Information shown Block Start

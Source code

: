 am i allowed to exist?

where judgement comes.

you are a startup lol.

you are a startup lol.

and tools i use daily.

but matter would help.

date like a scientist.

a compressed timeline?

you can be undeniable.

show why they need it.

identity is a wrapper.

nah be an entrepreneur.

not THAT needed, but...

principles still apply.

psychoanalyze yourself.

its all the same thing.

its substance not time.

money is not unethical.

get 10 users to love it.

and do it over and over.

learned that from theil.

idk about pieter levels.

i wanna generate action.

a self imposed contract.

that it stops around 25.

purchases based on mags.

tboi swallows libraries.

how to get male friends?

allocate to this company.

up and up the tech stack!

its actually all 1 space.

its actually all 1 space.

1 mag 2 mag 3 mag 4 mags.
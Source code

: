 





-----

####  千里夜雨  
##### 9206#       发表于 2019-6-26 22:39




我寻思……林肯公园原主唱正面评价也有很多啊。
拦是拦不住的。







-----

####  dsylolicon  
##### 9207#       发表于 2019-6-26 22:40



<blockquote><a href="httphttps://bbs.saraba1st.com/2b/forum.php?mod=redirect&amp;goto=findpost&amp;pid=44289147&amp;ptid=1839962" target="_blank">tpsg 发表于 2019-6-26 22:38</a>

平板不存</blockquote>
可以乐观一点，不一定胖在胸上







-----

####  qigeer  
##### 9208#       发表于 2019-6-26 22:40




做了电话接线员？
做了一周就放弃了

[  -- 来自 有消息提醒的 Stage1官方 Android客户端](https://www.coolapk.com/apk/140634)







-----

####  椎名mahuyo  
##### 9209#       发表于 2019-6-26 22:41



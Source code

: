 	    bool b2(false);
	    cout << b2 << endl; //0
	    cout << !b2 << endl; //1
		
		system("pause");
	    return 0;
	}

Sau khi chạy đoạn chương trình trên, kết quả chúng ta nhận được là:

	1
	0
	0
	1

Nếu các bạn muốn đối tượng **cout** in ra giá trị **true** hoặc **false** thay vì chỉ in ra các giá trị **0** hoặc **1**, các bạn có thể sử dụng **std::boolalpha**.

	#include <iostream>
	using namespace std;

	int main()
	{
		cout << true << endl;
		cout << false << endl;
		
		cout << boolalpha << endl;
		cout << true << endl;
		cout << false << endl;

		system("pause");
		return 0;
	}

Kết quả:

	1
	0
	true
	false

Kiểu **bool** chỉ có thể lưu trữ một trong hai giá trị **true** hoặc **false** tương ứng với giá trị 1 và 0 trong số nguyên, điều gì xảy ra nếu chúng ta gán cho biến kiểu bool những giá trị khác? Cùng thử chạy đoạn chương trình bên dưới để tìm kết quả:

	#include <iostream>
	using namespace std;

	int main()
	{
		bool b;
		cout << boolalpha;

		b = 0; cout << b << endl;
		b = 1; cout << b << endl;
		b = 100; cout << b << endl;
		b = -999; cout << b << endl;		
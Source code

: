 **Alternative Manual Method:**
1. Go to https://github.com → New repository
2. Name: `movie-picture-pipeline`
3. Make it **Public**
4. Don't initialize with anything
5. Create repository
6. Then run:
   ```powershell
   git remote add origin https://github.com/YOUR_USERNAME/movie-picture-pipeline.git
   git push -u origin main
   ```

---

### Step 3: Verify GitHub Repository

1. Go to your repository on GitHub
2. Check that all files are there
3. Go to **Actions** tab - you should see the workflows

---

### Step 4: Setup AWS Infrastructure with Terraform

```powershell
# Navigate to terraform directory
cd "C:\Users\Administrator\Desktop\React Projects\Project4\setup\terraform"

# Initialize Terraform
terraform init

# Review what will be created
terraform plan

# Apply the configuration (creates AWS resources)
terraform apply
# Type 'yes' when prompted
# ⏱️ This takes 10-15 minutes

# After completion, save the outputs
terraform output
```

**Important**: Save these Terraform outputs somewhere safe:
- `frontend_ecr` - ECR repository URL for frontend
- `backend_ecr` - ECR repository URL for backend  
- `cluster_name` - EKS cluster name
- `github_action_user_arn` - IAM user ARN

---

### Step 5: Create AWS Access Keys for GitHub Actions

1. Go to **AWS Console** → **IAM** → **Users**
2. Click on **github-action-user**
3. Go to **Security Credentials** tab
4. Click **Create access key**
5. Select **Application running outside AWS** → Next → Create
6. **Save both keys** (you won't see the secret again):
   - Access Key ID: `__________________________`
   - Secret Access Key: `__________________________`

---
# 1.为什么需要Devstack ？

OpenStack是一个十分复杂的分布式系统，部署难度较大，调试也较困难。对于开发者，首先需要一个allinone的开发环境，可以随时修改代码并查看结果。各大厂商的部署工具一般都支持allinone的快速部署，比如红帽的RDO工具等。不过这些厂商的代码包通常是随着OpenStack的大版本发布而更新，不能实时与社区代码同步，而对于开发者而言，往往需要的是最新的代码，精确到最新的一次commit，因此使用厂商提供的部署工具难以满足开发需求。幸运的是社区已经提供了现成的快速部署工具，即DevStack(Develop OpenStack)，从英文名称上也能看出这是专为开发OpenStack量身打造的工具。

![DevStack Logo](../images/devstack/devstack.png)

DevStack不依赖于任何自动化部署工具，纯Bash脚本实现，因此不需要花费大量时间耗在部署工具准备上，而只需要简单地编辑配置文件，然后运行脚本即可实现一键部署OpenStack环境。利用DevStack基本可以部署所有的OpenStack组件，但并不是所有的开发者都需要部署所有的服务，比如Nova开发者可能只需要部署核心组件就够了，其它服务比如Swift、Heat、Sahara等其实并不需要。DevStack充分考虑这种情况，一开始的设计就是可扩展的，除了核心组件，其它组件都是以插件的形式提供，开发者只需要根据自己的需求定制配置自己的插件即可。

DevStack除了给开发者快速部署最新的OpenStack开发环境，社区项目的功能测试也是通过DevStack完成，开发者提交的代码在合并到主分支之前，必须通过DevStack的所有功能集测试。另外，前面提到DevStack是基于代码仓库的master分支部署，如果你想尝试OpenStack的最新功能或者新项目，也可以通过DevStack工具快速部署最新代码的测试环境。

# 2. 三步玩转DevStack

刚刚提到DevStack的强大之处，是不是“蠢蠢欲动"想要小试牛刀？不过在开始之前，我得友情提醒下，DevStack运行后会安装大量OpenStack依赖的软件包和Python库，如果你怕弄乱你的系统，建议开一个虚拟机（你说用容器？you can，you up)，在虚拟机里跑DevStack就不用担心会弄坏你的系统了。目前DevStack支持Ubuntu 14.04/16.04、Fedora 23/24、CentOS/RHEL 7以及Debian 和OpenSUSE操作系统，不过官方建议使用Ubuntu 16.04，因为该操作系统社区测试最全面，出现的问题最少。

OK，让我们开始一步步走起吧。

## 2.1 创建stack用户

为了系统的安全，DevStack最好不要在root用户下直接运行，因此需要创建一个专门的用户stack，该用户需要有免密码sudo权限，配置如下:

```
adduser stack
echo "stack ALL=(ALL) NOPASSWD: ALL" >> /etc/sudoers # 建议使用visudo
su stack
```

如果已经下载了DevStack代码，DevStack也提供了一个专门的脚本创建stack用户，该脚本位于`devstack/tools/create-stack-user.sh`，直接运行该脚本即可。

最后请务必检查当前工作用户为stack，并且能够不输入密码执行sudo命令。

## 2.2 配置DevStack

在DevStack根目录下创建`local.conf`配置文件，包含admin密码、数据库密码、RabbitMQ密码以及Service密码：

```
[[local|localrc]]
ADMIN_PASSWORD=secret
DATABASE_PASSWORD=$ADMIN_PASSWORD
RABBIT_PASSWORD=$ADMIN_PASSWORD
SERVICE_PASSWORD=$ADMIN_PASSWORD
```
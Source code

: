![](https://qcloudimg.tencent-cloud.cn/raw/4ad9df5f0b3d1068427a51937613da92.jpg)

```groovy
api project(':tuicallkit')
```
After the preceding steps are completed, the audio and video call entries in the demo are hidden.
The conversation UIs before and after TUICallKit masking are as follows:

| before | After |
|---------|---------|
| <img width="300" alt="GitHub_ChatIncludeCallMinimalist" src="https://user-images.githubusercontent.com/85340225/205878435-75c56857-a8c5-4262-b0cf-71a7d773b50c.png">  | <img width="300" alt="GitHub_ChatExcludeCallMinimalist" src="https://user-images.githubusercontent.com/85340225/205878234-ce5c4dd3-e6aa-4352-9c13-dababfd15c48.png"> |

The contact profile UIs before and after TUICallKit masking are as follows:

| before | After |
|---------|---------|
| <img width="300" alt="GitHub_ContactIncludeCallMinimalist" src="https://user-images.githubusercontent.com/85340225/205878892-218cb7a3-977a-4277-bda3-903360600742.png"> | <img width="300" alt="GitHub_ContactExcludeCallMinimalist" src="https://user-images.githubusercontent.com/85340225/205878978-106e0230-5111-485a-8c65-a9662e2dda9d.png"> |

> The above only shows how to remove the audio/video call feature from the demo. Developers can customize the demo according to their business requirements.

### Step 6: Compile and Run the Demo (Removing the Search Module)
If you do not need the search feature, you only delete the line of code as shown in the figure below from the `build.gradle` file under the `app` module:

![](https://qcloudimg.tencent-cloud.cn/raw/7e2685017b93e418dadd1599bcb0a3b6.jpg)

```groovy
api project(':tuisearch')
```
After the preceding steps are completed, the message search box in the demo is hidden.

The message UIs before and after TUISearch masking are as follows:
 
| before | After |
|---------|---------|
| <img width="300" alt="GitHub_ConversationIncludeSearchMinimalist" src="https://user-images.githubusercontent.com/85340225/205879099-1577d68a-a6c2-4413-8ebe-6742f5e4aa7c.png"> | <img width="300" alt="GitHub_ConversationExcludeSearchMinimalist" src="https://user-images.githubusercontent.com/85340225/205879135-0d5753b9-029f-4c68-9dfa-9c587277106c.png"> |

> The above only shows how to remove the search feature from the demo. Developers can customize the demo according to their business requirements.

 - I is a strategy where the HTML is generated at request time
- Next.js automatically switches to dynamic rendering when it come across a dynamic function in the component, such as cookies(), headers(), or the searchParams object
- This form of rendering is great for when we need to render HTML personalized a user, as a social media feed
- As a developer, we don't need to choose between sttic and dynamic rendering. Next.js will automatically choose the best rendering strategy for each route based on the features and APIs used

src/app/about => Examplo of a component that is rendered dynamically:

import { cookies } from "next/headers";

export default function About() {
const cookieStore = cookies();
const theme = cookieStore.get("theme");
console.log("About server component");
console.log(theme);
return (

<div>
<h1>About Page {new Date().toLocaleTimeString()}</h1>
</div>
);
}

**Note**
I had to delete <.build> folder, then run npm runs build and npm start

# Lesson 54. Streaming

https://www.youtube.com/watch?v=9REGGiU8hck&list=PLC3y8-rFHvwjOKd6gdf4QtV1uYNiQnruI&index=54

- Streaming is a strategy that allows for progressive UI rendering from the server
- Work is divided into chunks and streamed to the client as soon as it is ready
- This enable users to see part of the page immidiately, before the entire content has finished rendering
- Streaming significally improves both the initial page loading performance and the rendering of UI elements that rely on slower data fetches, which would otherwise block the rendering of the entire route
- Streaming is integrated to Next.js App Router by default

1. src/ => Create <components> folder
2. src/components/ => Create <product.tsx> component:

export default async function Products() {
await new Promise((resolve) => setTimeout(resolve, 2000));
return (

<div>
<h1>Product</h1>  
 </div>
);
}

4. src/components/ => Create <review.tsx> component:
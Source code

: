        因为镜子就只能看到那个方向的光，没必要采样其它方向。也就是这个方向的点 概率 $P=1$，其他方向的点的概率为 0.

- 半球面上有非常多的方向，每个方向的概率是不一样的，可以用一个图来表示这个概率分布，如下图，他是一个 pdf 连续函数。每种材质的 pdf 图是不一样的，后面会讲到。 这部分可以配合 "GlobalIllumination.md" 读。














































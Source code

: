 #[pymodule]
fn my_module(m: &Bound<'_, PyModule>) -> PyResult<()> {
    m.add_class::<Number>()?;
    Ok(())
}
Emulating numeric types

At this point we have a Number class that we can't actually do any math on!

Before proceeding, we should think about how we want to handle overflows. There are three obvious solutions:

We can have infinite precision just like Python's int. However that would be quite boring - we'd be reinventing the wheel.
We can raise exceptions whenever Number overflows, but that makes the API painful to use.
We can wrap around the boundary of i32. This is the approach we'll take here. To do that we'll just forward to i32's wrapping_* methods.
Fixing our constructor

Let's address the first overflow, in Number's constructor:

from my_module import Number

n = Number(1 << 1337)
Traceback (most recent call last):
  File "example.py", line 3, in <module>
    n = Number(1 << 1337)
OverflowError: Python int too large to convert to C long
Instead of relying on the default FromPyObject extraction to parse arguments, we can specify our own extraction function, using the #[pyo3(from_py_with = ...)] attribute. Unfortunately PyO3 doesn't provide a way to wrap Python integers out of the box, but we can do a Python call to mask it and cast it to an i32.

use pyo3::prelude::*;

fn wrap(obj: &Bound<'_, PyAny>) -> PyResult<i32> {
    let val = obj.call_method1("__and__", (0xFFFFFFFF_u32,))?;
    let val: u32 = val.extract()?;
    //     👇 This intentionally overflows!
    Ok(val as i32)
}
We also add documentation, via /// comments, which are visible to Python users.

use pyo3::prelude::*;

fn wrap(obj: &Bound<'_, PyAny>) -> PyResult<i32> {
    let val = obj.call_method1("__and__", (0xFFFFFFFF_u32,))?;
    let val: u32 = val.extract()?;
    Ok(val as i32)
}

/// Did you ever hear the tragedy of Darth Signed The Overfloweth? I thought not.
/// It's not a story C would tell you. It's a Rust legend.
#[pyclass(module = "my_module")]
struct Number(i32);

Information shown Block End

Your objective: List the lines of the entries that include "Click".

Written solution:
2. Click on **github-action-user**
4. Click **Create access key**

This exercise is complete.